INTRODUCTION (Repeated for those new to the series)

In an old loose leaf notebook, Thomas Kettering wrote when there was a cry from his heart. He wrote when his inner longing spilled over into the reality of his days. He did not write every day, only when he felt he must. How often he wrote or when is not important. The journey is what counts, for it is a diary about all of us, to all of us. “A journey of a thousand miles begins with a single step,” and even a stumble is a step.
NOTATION: It is a thought many have had. I can only pray it will have me. “Those who cannot learn from the past are condemned to be cursed by the same in the future.”

Morning

Connie’s gone! The silence from her room is a shout. Oh, God, how could I have been so engrossed in me that I was so unaware of her?

I feel like an ostrich who’s just taken his head out of the sand. I’ve heard her complaints but ignored the reason for them.

They made no sense to me. They seemed like an adolescent buzz saw – lots of noise, but no meaning. I called her a spoiled brat who didn’t appreciate all she had, and left it at that.

She’s been like a butterfly, all brightly colored, who fluttered around the landscape of life. But she was a butterfly with a burden, casting shadows that lingered like a stain. I refused to acknowledge the haunting in her eyes.

“I don’t feel like I have a home,” she said. “It wouldn’t make any difference around here if I just left.” What nonsense, I thought, and forgot about it.

Yesterday her anger was like a blister bursting. All red and oozing disgust. I ignored my tingle of panic. And now she’s gone.

Swallowed up by a world too big for a little girl who by now has taken of her rose-colored glasses.
Connie, I’ve lost your many times before – to time. It aged away your baby days. It readied you for school and we were pulled further apart as you entered a new world in which I could have no part.
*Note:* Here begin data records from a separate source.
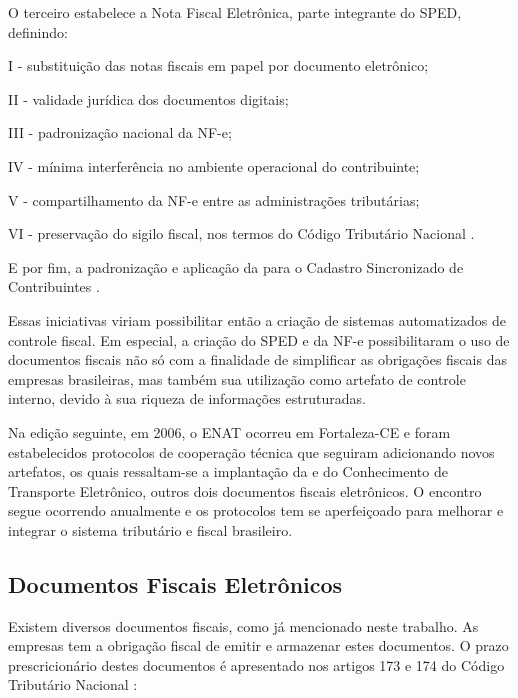 O terceiro estabelece a Nota Fiscal Eletrônica, parte integrante do SPED, definindo:

\begin{citacao}
I - substituição das notas fiscais em papel por documento eletrônico;

II - validade jurídica dos documentos digitais;

III - padronização nacional da NF-e;

IV - mínima interferência no ambiente operacional do contribuinte;

V - compartilhamento da NF-e entre as administrações tributárias;

VI - preservação do sigilo fiscal, nos termos do Código Tributário Nacional \cite{enat:2005:protocolo3}. 
\end{citacao}

E por fim, a padronização e aplicação da  para o Cadastro Sincronizado de Contribuintes \cite{enat:2005:protocolo4}.

Essas iniciativas viriam possibilitar então a criação de sistemas automatizados de controle fiscal. Em especial, a criação do SPED e da NF-e possibilitaram o uso de documentos fiscais não só com a finalidade de simplificar as obrigações fiscais das empresas brasileiras, mas também sua utilização como artefato de controle interno, devido à sua riqueza de informações estruturadas.

Na edição seguinte, em 2006, o ENAT ocorreu em Fortaleza-CE e foram estabelecidos protocolos de cooperação técnica que seguiram adicionando novos artefatos, os quais ressaltam-se a implantação da  e do Conhecimento de Transporte Eletrônico, outros dois documentos fiscais eletrônicos. O encontro segue ocorrendo anualmente e os protocolos tem se aperfeiçoado para melhorar e integrar o sistema tributário e fiscal brasileiro.

\subsection{Documentos Fiscais Eletrônicos}
\label{section:documentos-fiscais:dfe}

Existem diversos documentos fiscais, como já mencionado neste trabalho. As empresas tem a obrigação fiscal de emitir e armazenar estes documentos. O prazo prescricionário destes documentos é apresentado nos artigos 173 e 174 do Código Tributário Nacional \cite{lei:5172:codigo-tributario}:

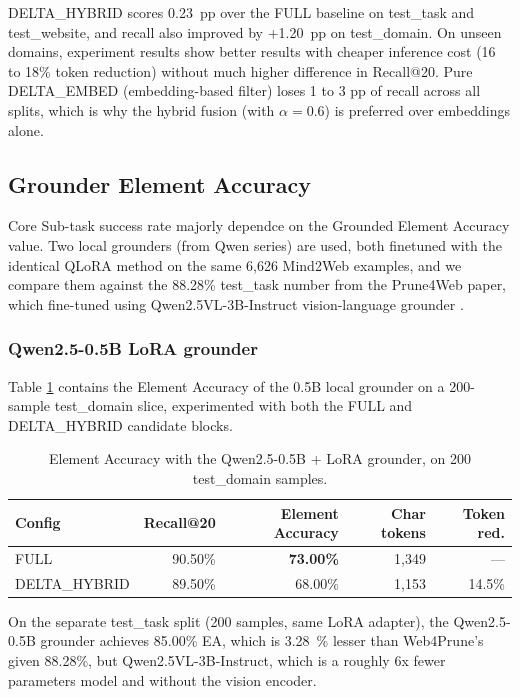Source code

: DELTA\_HYBRID scores 0.23~pp over the FULL baseline on test\_task and test\_website, and recall also improved by +1.20~pp on test\_domain. On unseen domains, experiment results show better results with cheaper inference cost (16 to 18\% token reduction) without much higher difference in Recall@20. Pure DELTA\_EMBED (embedding-based filter) loses 1 to 3 pp of recall across all splits, which is why the hybrid fusion (with $\alpha = 0.6$) is preferred over embeddings alone.


\subsection{Grounder Element Accuracy}

Core Sub-task success rate majorly dependce on the Grounded Element Accuracy value. Two local grounders (from Qwen series) are used, both finetuned with the identical QLoRA method on the same 6,626 Mind2Web examples, and we compare them against the 88.28\% test\_task number from the Prune4Web paper, which fine-tuned using Qwen2.5VL-3B-Instruct vision-language grounder \cite{zhang2025prune4web}.

\subsubsection{Qwen2.5-0.5B LoRA grounder}

Table \ref{tab:ea_qwen25} contains the Element Accuracy of the 0.5B local grounder on a 200-sample test\_domain slice, experimented with both the FULL and DELTA\_HYBRID candidate blocks.

\begin{table}[!t]
\centering
\small
\begin{tabular}{l|r|r|r|r}
\hline
\textbf{Config} & \textbf{Recall@20} & \textbf{Element Accuracy} & \textbf{Char tokens} & \textbf{Token red.} \\
\hline
FULL & 90.50\% & \textbf{73.00\%} & 1{,}349 & --- \\
DELTA\_HYBRID & 89.50\% & 68.00\% & 1{,}153 & 14.5\% \\
\hline
\end{tabular}
\caption{Element Accuracy with the Qwen2.5-0.5B + LoRA grounder, on 200 test\_domain samples.}
\label{tab:ea_qwen25}
\end{table}

On the separate test\_task split (200 samples, same LoRA adapter), the Qwen2.5-0.5B grounder achieves 85.00\% EA, which is 3.28~\% lesser than Web4Prune's given 88.28\%, but Qwen2.5VL-3B-Instruct, which is a roughly 6x fewer parameters model and without the vision encoder.

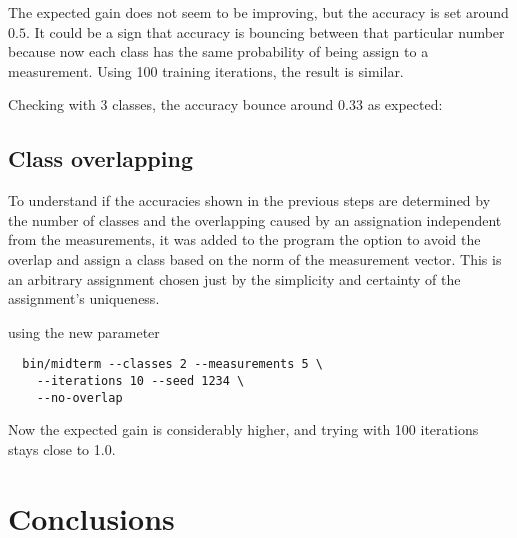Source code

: \documentclass[letterpaper, conference]{IEEEtran}
\begin{document}
The expected gain does not seem to be improving, but the accuracy is set around $0.5$. It could be a sign that accuracy is bouncing between that particular number because now each class has the same probability of being assign to a measurement. Using 100 training iterations, the result is similar.

\begin{figure}[hbt]
  \label{fig:100-training-2-classes-uniform}
  \caption{}
\end{figure}

Checking with 3 classes, the accuracy bounce around $0.33$ as expected:

\begin{figure}[hbt]
  \label{fig:10-training-3-classes-uniform}
  \caption{}
\end{figure}

\subsection{Class overlapping}

To understand if the accuracies shown in the previous steps are determined by the number of classes and the overlapping caused by an assignation independent from the measurements, it was added to the program the option to avoid the overlap and assign a class based on the norm of the measurement vector. This is an arbitrary assignment chosen just by the simplicity and certainty of the assignment's uniqueness.

using the new parameter

\begin{verbatim}
  bin/midterm --classes 2 --measurements 5 \
    --iterations 10 --seed 1234 \
    --no-overlap
\end{verbatim}

\begin{figure}[hbt]
  \label{fig:10-training-2-classes-no-overlapping}
  \caption{}
\end{figure}

Now the expected gain is considerably higher, and trying with 100 iterations stays close to 1.0.

\begin{figure}[hbt]
  \label{fig:100-training-2-classes-no-overlapping}
  \caption{}
\end{figure}

\section{Conclusions}
\end{document}
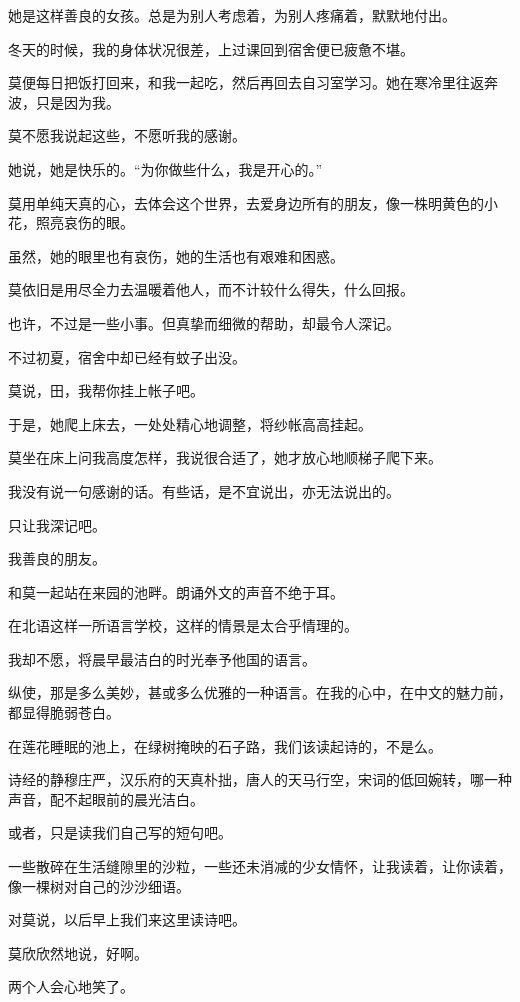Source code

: \documentclass[12pt,a4paper]{article}
\begin{document}
		她是这样善良的女孩。总是为别人考虑着，为别人疼痛着，默默地付出。

		冬天的时候，我的身体状况很差，上过课回到宿舍便已疲惫不堪。\par
		莫便每日把饭打回来，和我一起吃，然后再回去自习室学习。她在寒冷里往返奔波，只是因为我。\par
		莫不愿我说起这些，不愿听我的感谢。\par
		她说，她是快乐的。“为你做些什么，我是开心的。”\par
		莫用单纯天真的心，去体会这个世界，去爱身边所有的朋友，像一株明黄色的小花，照亮哀伤的眼。\par
		虽然，她的眼里也有哀伤，她的生活也有艰难和困惑。\par
		莫依旧是用尽全力去温暖着他人，而不计较什么得失，什么回报。\par
		也许，不过是一些小事。但真挚而细微的帮助，却最令人深记。\par
		不过初夏，宿舍中却已经有蚊子出没。\par
		莫说，田，我帮你挂上帐子吧。\par
		于是，她爬上床去，一处处精心地调整，将纱帐高高挂起。\par
		莫坐在床上问我高度怎样，我说很合适了，她才放心地顺梯子爬下来。\par
		我没有说一句感谢的话。有些话，是不宜说出，亦无法说出的。\par
		只让我深记吧。\par
		我善良的朋友。

		和莫一起站在来园的池畔。朗诵外文的声音不绝于耳。\par
		在北语这样一所语言学校，这样的情景是太合乎情理的。\par
		我却不愿，将晨早最洁白的时光奉予他国的语言。\par
		纵使，那是多么美妙，甚或多么优雅的一种语言。在我的心中，在中文的魅力前，都显得脆弱苍白。\par
		在莲花睡眠的池上，在绿树掩映的石子路，我们该读起诗的，不是么。\par
		诗经的静穆庄严，汉乐府的天真朴拙，唐人的天马行空，宋词的低回婉转，哪一种声音，配不起眼前的晨光洁白。\par
		或者，只是读我们自己写的短句吧。\par
		一些散碎在生活缝隙里的沙粒，一些还未消减的少女情怀，让我读着，让你读着，像一棵树对自己的沙沙细语。\par
		对莫说，以后早上我们来这里读诗吧。\par
		莫欣欣然地说，好啊。\par
		两个人会心地笑了。
\end{document}
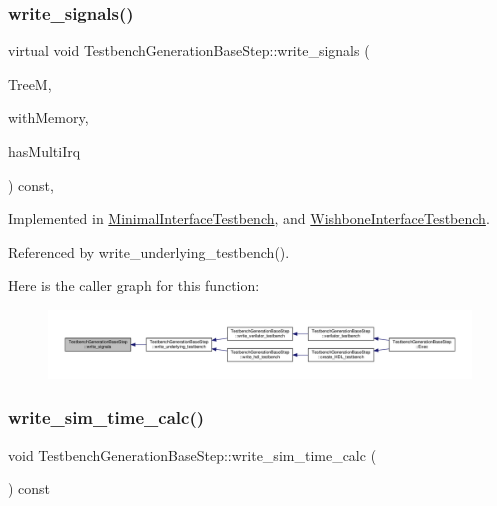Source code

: \subsubsection{\texorpdfstring{write\+\_\+signals()}{write\_signals()}}
{\footnotesize\ttfamily virtual void Testbench\+Generation\+Base\+Step\+::write\+\_\+signals (\begin{DoxyParamCaption}\item[{const \hyperlink{tree__manager_8hpp_a792e3f1f892d7d997a8d8a4a12e39346}{tree\+\_\+manager\+Const\+Ref}}]{TreeM,  }\item[{bool \&}]{with\+Memory,  }\item[{bool \&}]{has\+Multi\+Irq }\end{DoxyParamCaption}) const\hspace{0.3cm}{\ttfamily [protected]}, {}}



Implemented in \hyperlink{classMinimalInterfaceTestbench_ae769d22c64fd7d99cbfb435881cc0fc0}{Minimal\+Interface\+Testbench}, and \hyperlink{classWishboneInterfaceTestbench_af319e1ea1cb928d2d4ce67815622b62e}{Wishbone\+Interface\+Testbench}.



Referenced by write\+\_\+underlying\+\_\+testbench().

Here is the caller graph for this function\+:
\nopagebreak
\begin{figure}[H]
\begin{center}
\leavevmode
\includegraphics[width=350pt]{dc/d02/classTestbenchGenerationBaseStep_af4bf6836e809359aa23a892ea16c08df_icgraph}
\end{center}
\end{figure}
\mbox{\label{classTestbenchGenerationBaseStep_a26f47a71a80495e7ee72fd5d56a0d647}} 
\subsubsection{\texorpdfstring{write\+\_\+sim\+\_\+time\+\_\+calc()}{write\_sim\_time\_calc()}}
{\footnotesize\ttfamily void Testbench\+Generation\+Base\+Step\+::write\+\_\+sim\+\_\+time\+\_\+calc (\begin{DoxyParamCaption}{ }\end{DoxyParamCaption}) const\hspace{0.3cm}{\ttfamily [protected]}}



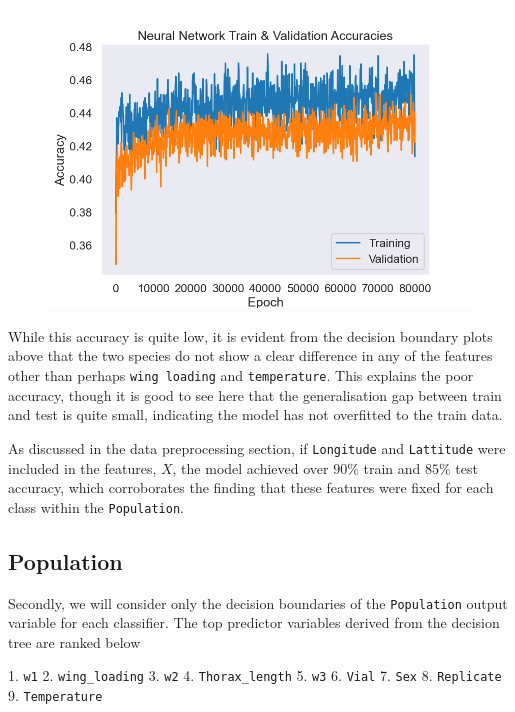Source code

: \documentclass{article}
\begin{document}
\begin{figure}
    \centering
    \includegraphics{plots/nn_train_val_accuracies.png}
    \caption{}
    \label{fig:}
\end{figure}

While this accuracy is quite low, it is evident from the decision boundary plots above that the two species do not show a clear difference in any of the features other than perhaps \texttt{wing loading} and \texttt{temperature}. This explains the poor accuracy, though it is good to see here that the generalisation gap between train and test is quite small, indicating the model has not overfitted to the train data.

As discussed in the data preprocessing section, if \texttt{Longitude} and \texttt{Lattitude} were included in the features, $X$, the model achieved over $90\%$ train and $85\%$ test accuracy, which corroborates the finding that these features were fixed for each class within the \texttt{Population}.


\subsection{Population}

Secondly, we will consider only the decision boundaries of the \texttt{Population} output variable for each classifier. The top predictor variables derived from the decision tree are ranked below

1. \texttt{w1}
2. \texttt{wing_loading}
3. \texttt{w2}
4. \texttt{Thorax_length}
5. \texttt{w3}
6. \texttt{Vial}
7. \texttt{Sex}
8. \texttt{Replicate}
9. \texttt{Temperature}
\end{document}
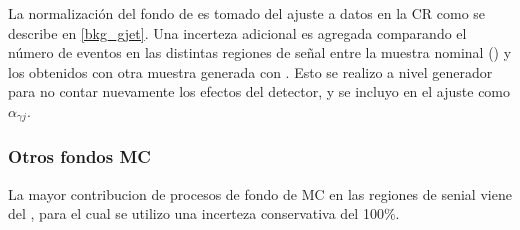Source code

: La normalización del fondo de {\gjet} es tomado del ajuste a datos en la CR
como se describe en \cref{bkg_gjet}. Una incerteza adicional es agregada comparando el
número de eventos en las distintas regiones de señal entre la muestra nominal
(\sherpa) y los obtenidos con otra muestra generada con {\pythia}.
Esto se realizo a nivel generador para no contar nuevamente los efectos del
detector, y se incluyo en el ajuste como $\alpha_{\gamma j}$.


\subsubsection{Otros fondos MC}

La mayor contribucion de procesos de fondo de MC en las regiones de senial viene
del {\zgam}, para el cual se utilizo una incerteza conservativa del 100\%.






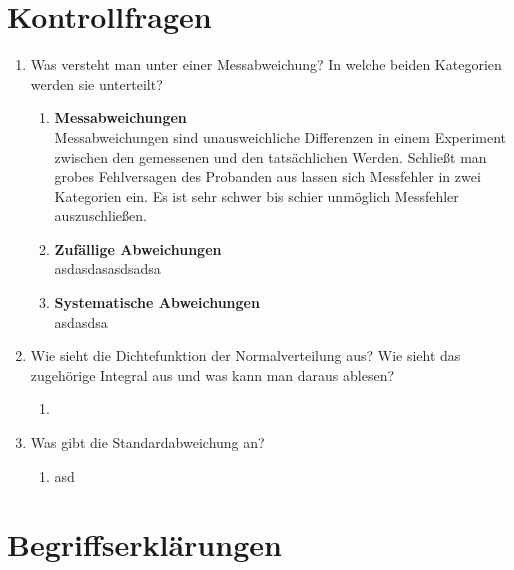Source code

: \documentclass[fleqn,10pt]{olplainarticle}
\begin{document}
\section{Kontrollfragen}
 \begin{enumerate}
     \item Was versteht man unter einer Messabweichung? In welche beiden Kategorien werden sie unterteilt?
    \begin{enumerate}
        \item  \textbf{Messabweichungen} \cite{FATU} \\
        Messabweichungen sind unausweichliche Differenzen in einem Experiment zwischen den gemessenen und den tatsächlichen Werden. Schließt man grobes Fehlversagen des Probanden aus lassen sich Messfehler in zwei Kategorien ein. Es ist sehr schwer bis schier unmöglich Messfehler auszuschließen.
        \item \textbf{Zufällige Abweichungen} \cite{FATU} \\
        asdasdasasdsadsa
        \item \textbf{Systematische Abweichungen} \cite{FATU} \\
            asdasdsa
    \end{enumerate}
     \item Wie sieht die Dichtefunktion der Normalverteilung aus? Wie sieht das zugehörige Integral aus und was kann man daraus ablesen? 
     \begin{enumerate}
         \item 
     \end{enumerate}

     \item Was gibt die Standardabweichung an?  
     \begin{enumerate}
         \item asd
     \end{enumerate}
 \end{enumerate}

\section{Begriffserklärungen}



\end{document}
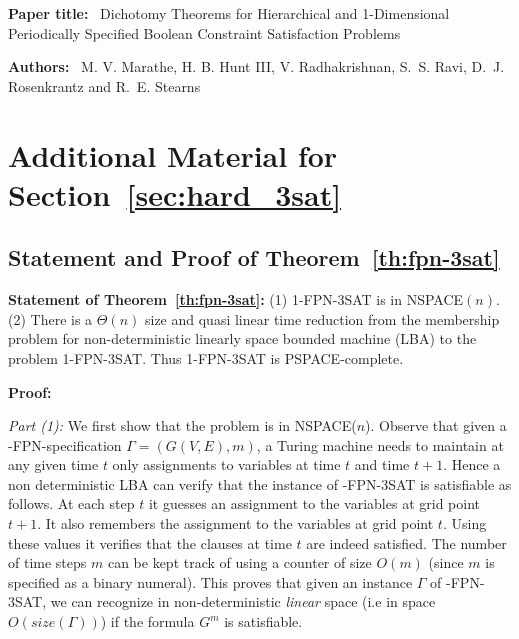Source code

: 
\appendix

\vspace*{2in}

\begin{center}
\end{center}

\bigskip\bigskip\bigskip


\noindent
\textbf{Paper title:}~ Dichotomy Theorems for Hierarchical and 1-Dimensional
Periodically Specified Boolean Constraint Satisfaction Problems

\bigskip

\noindent
\textbf{Authors:}~ M. V. Marathe, H. B. Hunt III, V. Radhakrishnan, S.~S. Ravi,
D.~J. Rosenkrantz and R.~E. Stearns

\clearpage

\section{Additional Material for Section~\ref{sec:hard_3sat}}
\label{sec:appA}

\subsection{Statement and Proof of Theorem~\ref{th:fpn-3sat}}

\noindent
\textbf{Statement of Theorem~\ref{th:fpn-3sat}:}
(1) 1-FPN-3SAT is in NSPACE$(n)$.~
(2) There is a $\Theta(n)$ size and
quasi linear time reduction from the membership problem
for  non-deterministic linearly space bounded machine (LBA) 
to the problem 1-FPN-3SAT. 
Thus 1-FPN-3SAT is {\sf PSPACE}-complete. 

\medskip

\noindent
{\bf Proof:}  

\noindent
{\em Part (1):}
We first show that the problem is in {\sf NSPACE($n$)}.
Observe that given a {-FPN}-specification 
$\Gamma = (G(V,E), m)$, a Turing machine 
needs to maintain at any given time $t$ 
only assignments to variables at time $t$ and time $t+1$. 
Hence a non deterministic {\sf LBA}
can verify that the instance of {-FPN-3SAT} is satisfiable as follows. At 
each step $t$ it guesses an assignment to the variables at grid point $t+1$.
It also remembers the assignment to the variables at grid point $t$. Using
these values it verifies that the clauses at time $t$ are indeed satisfied.
The number of time steps  $m$ can be kept track of using a counter of size
$O(m)$ (since $m$ is specified as a binary numeral). 
This proves that given an instance $\Gamma$ 
of {-FPN-3SAT}, we can recognize in 
non-deterministic {\em linear } space (i.e in space $O(size(\Gamma))$) 
if the formula $G^m$ is satisfiable.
You still sat in my lap and called yourself “daddy’s girl,” but you did this less frequently as you became more busy, and so did I.

I lost you to teenage loves. Love can be a runaway emotion and you were prone to dashes rather than marathons.

Your taste ran to long hair and lanky. This last year several new boys came around, equipped with skimpy beards and listless eyes. I feared drugs but would not give me fear a name.

You hadn’t been daddy’s girl in quite some time and I didn’t want to confuse hurt and observation.

I know now – too late – that you were shouting for help. Finding none; finding only irritation or muted anger in your father’s eyes, you simply walked away.

Connie, come home. I can’t promises miracles. Where you are, I can’t promise that, but I will take time to listen, really listen. I will give you more than just the outer edges of my attention.

Oh, God, please watch over my little girl.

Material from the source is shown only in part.